The audio fingerprint is even simpler, he indicated, given the playback of the content only varies slightly, and Amazon is in control of the device itself.
Considering noises beyond speech gets a lot tougher, Mitchell said. For the sound of a window breaking, say, fingerprinting would require indexing every way every type of glass window could break. Instead, it’s necessary to break the sound down into components, in the same way speech has phonemes. Mitchell uses the word ideophone—usually used to mean the representation of a sound in speech, like an onomatopoeic word—to refer to these components.
Using a deep learning system, Audio Analytic is analyzing sounds and coding them into ideophones. At that point, it’s just as simple for a digital assistant to react to a sound as it is to a wake word.
“It’s an extremely efficient algorithm,” Mitchell says, and is designed to run locally on any type of device with a digital assistant, including smart speakers, phones, and connected cars.

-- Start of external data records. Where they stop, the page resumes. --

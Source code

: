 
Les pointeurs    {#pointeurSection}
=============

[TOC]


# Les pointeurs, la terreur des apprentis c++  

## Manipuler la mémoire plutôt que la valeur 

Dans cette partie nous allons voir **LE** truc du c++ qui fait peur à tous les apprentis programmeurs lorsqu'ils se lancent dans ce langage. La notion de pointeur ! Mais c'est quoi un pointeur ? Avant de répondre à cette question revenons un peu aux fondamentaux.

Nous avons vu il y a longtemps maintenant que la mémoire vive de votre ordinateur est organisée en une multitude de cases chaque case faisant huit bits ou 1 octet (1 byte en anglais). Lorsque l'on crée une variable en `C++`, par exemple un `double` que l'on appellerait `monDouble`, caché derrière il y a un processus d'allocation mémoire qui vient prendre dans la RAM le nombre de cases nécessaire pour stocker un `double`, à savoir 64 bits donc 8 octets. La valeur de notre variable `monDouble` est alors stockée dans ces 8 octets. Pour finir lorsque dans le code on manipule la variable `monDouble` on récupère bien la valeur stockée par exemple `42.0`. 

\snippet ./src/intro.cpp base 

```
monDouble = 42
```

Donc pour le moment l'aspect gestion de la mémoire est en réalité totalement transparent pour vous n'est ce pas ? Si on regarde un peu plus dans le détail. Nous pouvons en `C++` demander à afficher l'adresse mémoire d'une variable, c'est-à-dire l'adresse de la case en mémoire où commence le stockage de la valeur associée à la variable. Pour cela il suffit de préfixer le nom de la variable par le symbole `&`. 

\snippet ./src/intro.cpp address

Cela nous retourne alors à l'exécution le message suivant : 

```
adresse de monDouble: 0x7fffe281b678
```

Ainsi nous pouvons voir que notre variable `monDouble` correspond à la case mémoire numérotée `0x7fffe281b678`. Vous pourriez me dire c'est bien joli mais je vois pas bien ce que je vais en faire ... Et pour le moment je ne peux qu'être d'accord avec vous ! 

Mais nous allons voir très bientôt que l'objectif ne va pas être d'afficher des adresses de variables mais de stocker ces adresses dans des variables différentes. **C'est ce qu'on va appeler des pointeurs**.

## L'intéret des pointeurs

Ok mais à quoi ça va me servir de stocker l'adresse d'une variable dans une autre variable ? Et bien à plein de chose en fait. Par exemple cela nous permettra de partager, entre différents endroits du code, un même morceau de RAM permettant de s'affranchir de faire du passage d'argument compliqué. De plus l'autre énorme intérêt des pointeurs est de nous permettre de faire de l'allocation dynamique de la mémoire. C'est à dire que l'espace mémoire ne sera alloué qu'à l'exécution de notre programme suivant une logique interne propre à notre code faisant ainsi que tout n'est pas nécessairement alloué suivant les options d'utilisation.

The company has demonstrated window-breaking recognition, an event that, when detected, could trigger an alarm or lights going on. And, using what the company calls scene recognition, the algorithm has developed a general understanding that when music or other audio is playing in an environment with changing noise levels—like clattering pots or running water—it should adjust the audio to compensate, not by drowning out the ambient sound, but “pushing through the gaps” to increase the volume in the frequencies between it, improving the overall sound clarity.
These basic sounds are just the beginning of what Audio Analytic hopes will be a much larger sound library, Mitchell says: the company thinks about 50 sounds is the sweet spot. He’d like to add health-related sounds, like coughing and sneezing; sirens, for use in autonomous vehicles; and laughter, because, well, he said, Alexa needs to know when her jokes aren’t funny.
But it hasn’t been easy to build these models. “There are no public sources of our data,” he says, “you can’t play YouTube clips—you’d just get a model of what a sound coming out of your laptop via YouTube sounds like, not a sound from the real world.”
Mitchell started Audio Analytic in 2010, initially targeting the dedicated security market. “The problem was,” he said, “that very few devices had microphones on them. But Alexa and Google came in and solved that.”
Which brings us back to the broadcast question—and when digital assistants should stay asleep. Television shows often include breaking glass, dogs barking, or alarms sounding—these are typically sound effects, added to the actual audio to make it more dramatic, and, says Mitchell, have different characteristics from real-world sounds.
If those sounds were indeed recorded in the context of filming instead of added later, they’ve gone through an editing process and then were broadcast or streamed and played through speakers. At all stages, he says, there is accidental or deliberate degradation or editing of sound.
“There are enough differences for this not to trigger an alert most of the time,” says Mitchell.